EXERCISE OBJECTIVE: Take each line of the data that contains the string "antes" and copy it.

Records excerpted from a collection
--------------------------------
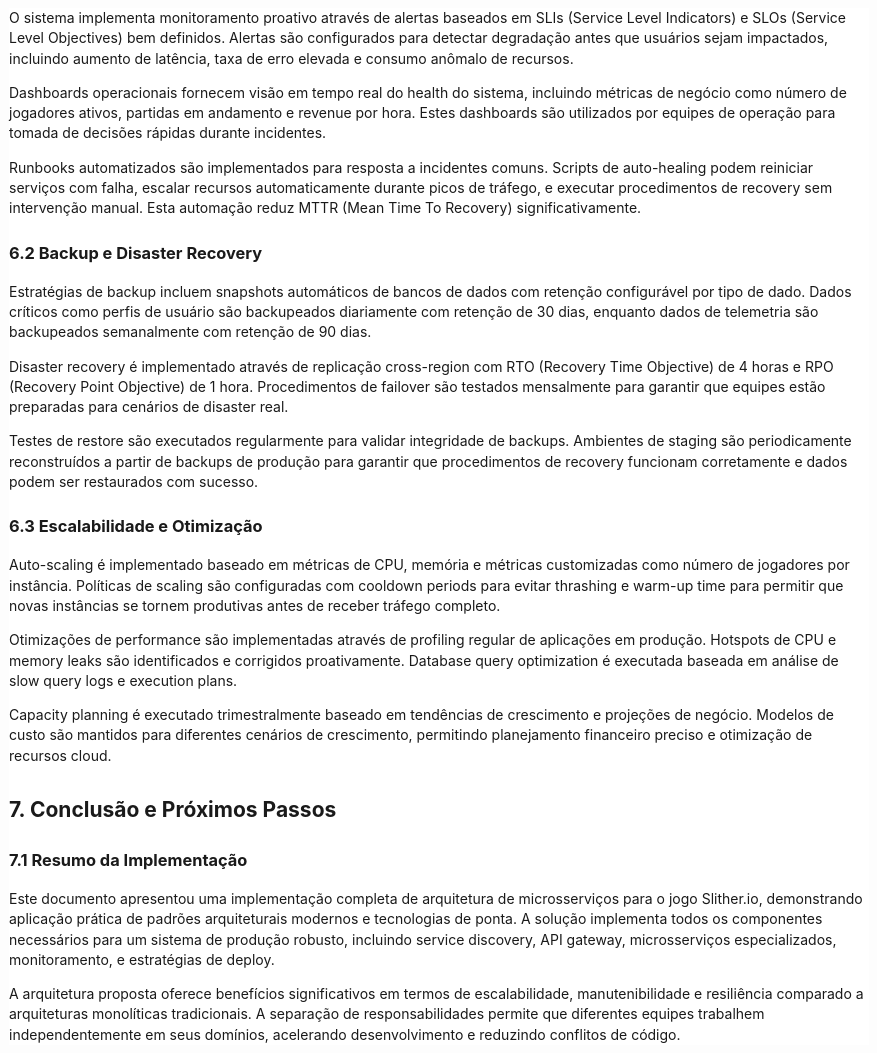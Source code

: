O sistema implementa monitoramento proativo através de alertas baseados em SLIs (Service Level Indicators) e SLOs (Service Level Objectives) bem definidos. Alertas são configurados para detectar degradação antes que usuários sejam impactados, incluindo aumento de latência, taxa de erro elevada e consumo anômalo de recursos.

Dashboards operacionais fornecem visão em tempo real do health do sistema, incluindo métricas de negócio como número de jogadores ativos, partidas em andamento e revenue por hora. Estes dashboards são utilizados por equipes de operação para tomada de decisões rápidas durante incidentes.

Runbooks automatizados são implementados para resposta a incidentes comuns. Scripts de auto-healing podem reiniciar serviços com falha, escalar recursos automaticamente durante picos de tráfego, e executar procedimentos de recovery sem intervenção manual. Esta automação reduz MTTR (Mean Time To Recovery) significativamente.

### 6.2 Backup e Disaster Recovery

Estratégias de backup incluem snapshots automáticos de bancos de dados com retenção configurável por tipo de dado. Dados críticos como perfis de usuário são backupeados diariamente com retenção de 30 dias, enquanto dados de telemetria são backupeados semanalmente com retenção de 90 dias.

Disaster recovery é implementado através de replicação cross-region com RTO (Recovery Time Objective) de 4 horas e RPO (Recovery Point Objective) de 1 hora. Procedimentos de failover são testados mensalmente para garantir que equipes estão preparadas para cenários de disaster real.

Testes de restore são executados regularmente para validar integridade de backups. Ambientes de staging são periodicamente reconstruídos a partir de backups de produção para garantir que procedimentos de recovery funcionam corretamente e dados podem ser restaurados com sucesso.

### 6.3 Escalabilidade e Otimização

Auto-scaling é implementado baseado em métricas de CPU, memória e métricas customizadas como número de jogadores por instância. Políticas de scaling são configuradas com cooldown periods para evitar thrashing e warm-up time para permitir que novas instâncias se tornem produtivas antes de receber tráfego completo.

Otimizações de performance são implementadas através de profiling regular de aplicações em produção. Hotspots de CPU e memory leaks são identificados e corrigidos proativamente. Database query optimization é executada baseada em análise de slow query logs e execution plans.

Capacity planning é executado trimestralmente baseado em tendências de crescimento e projeções de negócio. Modelos de custo são mantidos para diferentes cenários de crescimento, permitindo planejamento financeiro preciso e otimização de recursos cloud.

## 7. Conclusão e Próximos Passos

### 7.1 Resumo da Implementação

Este documento apresentou uma implementação completa de arquitetura de microsserviços para o jogo Slither.io, demonstrando aplicação prática de padrões arquiteturais modernos e tecnologias de ponta. A solução implementa todos os componentes necessários para um sistema de produção robusto, incluindo service discovery, API gateway, microsserviços especializados, monitoramento, e estratégias de deploy.

A arquitetura proposta oferece benefícios significativos em termos de escalabilidade, manutenibilidade e resiliência comparado a arquiteturas monolíticas tradicionais. A separação de responsabilidades permite que diferentes equipes trabalhem independentemente em seus domínios, acelerando desenvolvimento e reduzindo conflitos de código.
--------------------------------
RESULT FOR THIS EXERCISE:
:O sistema implementa monitoramento proativo através de alertas baseados em SLIs (Service Level Indicators) e SLOs (Service Level Objectives) bem definidos. Alertas são configurados para detectar degradação antes que usuários sejam impactados, incluindo aumento de latência, taxa de erro elevada e consumo anômalo de recursos.
Auto-scaling é implementado baseado em métricas de CPU, memória e métricas customizadas como número de jogadores por instância. Políticas de scaling são configuradas com cooldown periods para evitar thrashing e warm-up time para permitir que novas instâncias se tornem produtivas antes de receber tráfego completo.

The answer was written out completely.